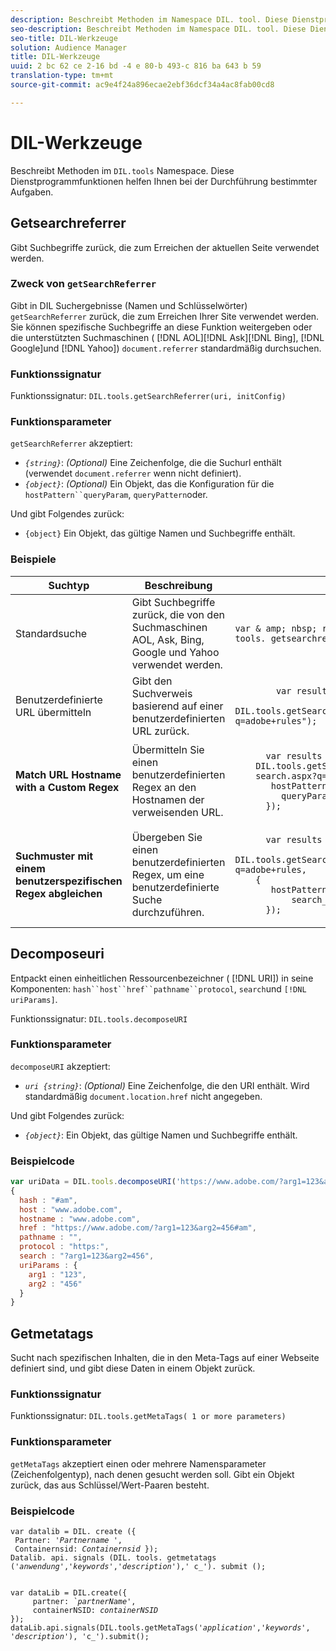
 ```yaml
---
description: Beschreibt Methoden im Namespace DIL. tool. Diese Dienstprogrammfunktionen helfen Ihnen bei der Durchführung bestimmter Aufgaben.
seo-description: Beschreibt Methoden im Namespace DIL. tool. Diese Dienstprogrammfunktionen helfen Ihnen bei der Durchführung bestimmter Aufgaben.
seo-title: DIL-Werkzeuge
solution: Audience Manager
title: DIL-Werkzeuge
uuid: 2 bc 62 ce 2-16 bd -4 e 80-b 493-c 816 ba 643 b 59
translation-type: tm+mt
source-git-commit: ac9e4f24a896ecae2ebf36dcf34a4ac8fab00cd8

---
```



# DIL-Werkzeuge

Beschreibt Methoden im `DIL.tools` Namespace. Diese Dienstprogrammfunktionen helfen Ihnen bei der Durchführung bestimmter Aufgaben.

<!-- 

c_dil_functions.xml

 -->

## Getsearchreferrer

Gibt Suchbegriffe zurück, die zum Erreichen der aktuellen Seite verwendet werden.

<!-- 

r_dil_get_search_referrer.xml

 -->

### Zweck von `getSearchReferrer`

Gibt in DIL Suchergebnisse (Namen und Schlüsselwörter) `getSearchReferrer` zurück, die zum Erreichen Ihrer Site verwendet werden. Sie können spezifische Suchbegriffe an diese Funktion weitergeben oder die unterstützten Suchmaschinen ( [!DNL AOL][!DNL Ask][!DNL Bing], [!DNL Google]und [!DNL Yahoo]) `document.referrer` standardmäßig durchsuchen.

### Funktionssignatur

Funktionssignatur: `DIL.tools.getSearchReferrer(uri, initConfig)`

### Funktionsparameter

`getSearchReferrer` akzeptiert:

* *`{string}`*: *(Optional)* Eine Zeichenfolge, die die Suchurl enthält (verwendet `document.referrer` wenn nicht definiert).
* *`{object}`*: *(Optional)* Ein Objekt, das die Konfiguration für die `hostPattern``queryParam`, `queryPattern`oder.

Und gibt Folgendes zurück:

* `{object}` Ein Objekt, das gültige Namen und Suchbegriffe enthält.

### Beispiele

<table id="table_D035276601EC428295E4D619F05BB8D0"> 
 <thead> 
  <tr> 
   <th> Suchtyp </th> 
   <th> Beschreibung </th> 
   <th> Codebeispiel </th> 
  </tr> 
 </thead>
 <tbody> 
  <tr> 
   <td> Standardsuche</td> 
   <td> Gibt Suchbegriffe zurück, die von den Suchmaschinen AOL, Ask, Bing, Google und Yahoo verwendet werden. </td> 
   <td>
      <code>var &amp; amp; nbsp; results &amp; amp; nbsp; = &amp; amp; nbsp; DIL. tools. getsearchreferrer ();</code> 
  </td>
  </tr> 
  <tr> 
   <td>Benutzerdefinierte URL übermitteln</td> 
   <td>Gibt den Suchverweis basierend auf einer benutzerdefinierten URL zurück.</td> 
   <td> 
  <code>
        var results = 
    DIL.tools.getSearchReferrer("https://www.ehow.com/search.aspx?q=adobe+rules");
  </code>
</td> 
  </tr> 
  <tr> 
   <td> <b>Match URL Hostname with a Custom Regex</b></td> 
   <td> Übermitteln Sie einen benutzerdefinierten Regex an den Hostnamen der verweisenden URL. </td> 
   <td> 
  <code>
      var results = 
    DIL.tools.getSearchReferrer("https://www.ehow.com/
    search.aspx?q=adobe+rules",{ 
       hostPattern:/ehow\./, 
         queryParam:"p" 
      }); 
  </code>
  </td></tr> 
  <tr> 
   <td> <b>Suchmuster mit einem benutzerspezifischen Regex abgleichen</b> </td> 
   <td> Übergeben Sie einen benutzerdefinierten Regex, um eine benutzerdefinierte Suche durchzuführen. </td> 
   <td> 
    <code>
      var results = 
    DIL.tools.getSearchReferrer("https://www.ehow.com/search.aspx?q=adobe+rules,
    {
       hostPattern:/ehow\./, 
           search_pattern:/[&amp;\?]p=([^&amp;]+/ 
      });
    </code>
   </td> 
  </tr> 
 </tbody> 
</table>

## Decomposeuri

Entpackt einen einheitlichen Ressourcenbezeichner ( [!DNL URI]) in seine Komponenten: `hash``host``href``pathname``protocol`, `search`und `[!DNL uriParams]`.

<!-- 

r_dil_decompose.xml

 -->

Funktionssignatur: `DIL.tools.decomposeURI`

### Funktionsparameter

`decomposeURI` akzeptiert:

* *`uri {string}`*: *(Optional)* Eine Zeichenfolge, die den URI enthält. Wird standardmäßig `document.location.href` nicht angegeben.

Und gibt Folgendes zurück:

* *`{object}`*: Ein Objekt, das gültige Namen und Suchbegriffe enthält.

### Beispielcode


```javascript
var uriData = DIL.tools.decomposeURI('https://www.adobe.com/?arg1=123&arg2=456#am'); 
{ 
  hash : "#am", 
  host : "www.adobe.com", 
  hostname : "www.adobe.com", 
  href : "https://www.adobe.com/?arg1=123&arg2=456#am", 
  pathname : "", 
  protocol : "https:", 
  search : "?arg1=123&arg2=456", 
  uriParams : { 
    arg1 : "123", 
    arg2 : "456" 
  } 
}
```

## Getmetatags

Sucht nach spezifischen Inhalten, die in den Meta-Tags auf einer Webseite definiert sind, und gibt diese Daten in einem Objekt zurück.

<!-- 

r_dil_get_metatags.xml

 -->

### Funktionssignatur

Funktionssignatur: `DIL.tools.getMetaTags( 1 or more parameters)`

### Funktionsparameter

`getMetaTags` akzeptiert einen oder mehrere Namensparameter (Zeichenfolgentyp), nach denen gesucht werden soll. Gibt ein Objekt zurück, das aus Schlüssel/Wert-Paaren besteht.

### Beispielcode

<pre class="&ldquo;javascript&rdquo;"><code>var datalib = DIL. create ({ 
 Partner: '<i>Partnername '</i>, 
 Containernsid: <i>Containernsid</i> }); 
Datalib. api. signals (DIL. tools. getmetatags ('<i>anwendung</i>','<i>keywords</i>','<i>description</i>'),' c_'). submit ();</code>
</pre>

<pre><code>
var dataLib = DIL.create({ 
     partner: <i>`partnerName'</i>, 
     containerNSID: <i>containerNSID</i> 
}); 
dataLib.api.signals(DIL.tools.getMetaTags('<i>application</i>','<i>keywords</i>', '<i>description</i>'), 'c_').submit();
</code></pre>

::::::::

## TASK OBJECTIVE
For each line of the data that has the word "protocol", report that line.

## SOLUTION FOR THIS TASK
Entpackt einen einheitlichen Ressourcenbezeichner ( [!DNL URI]) in seine Komponenten: `hash``host``href``pathname``protocol`, `search`und `[!DNL uriParams]`.
  protocol : "https:", 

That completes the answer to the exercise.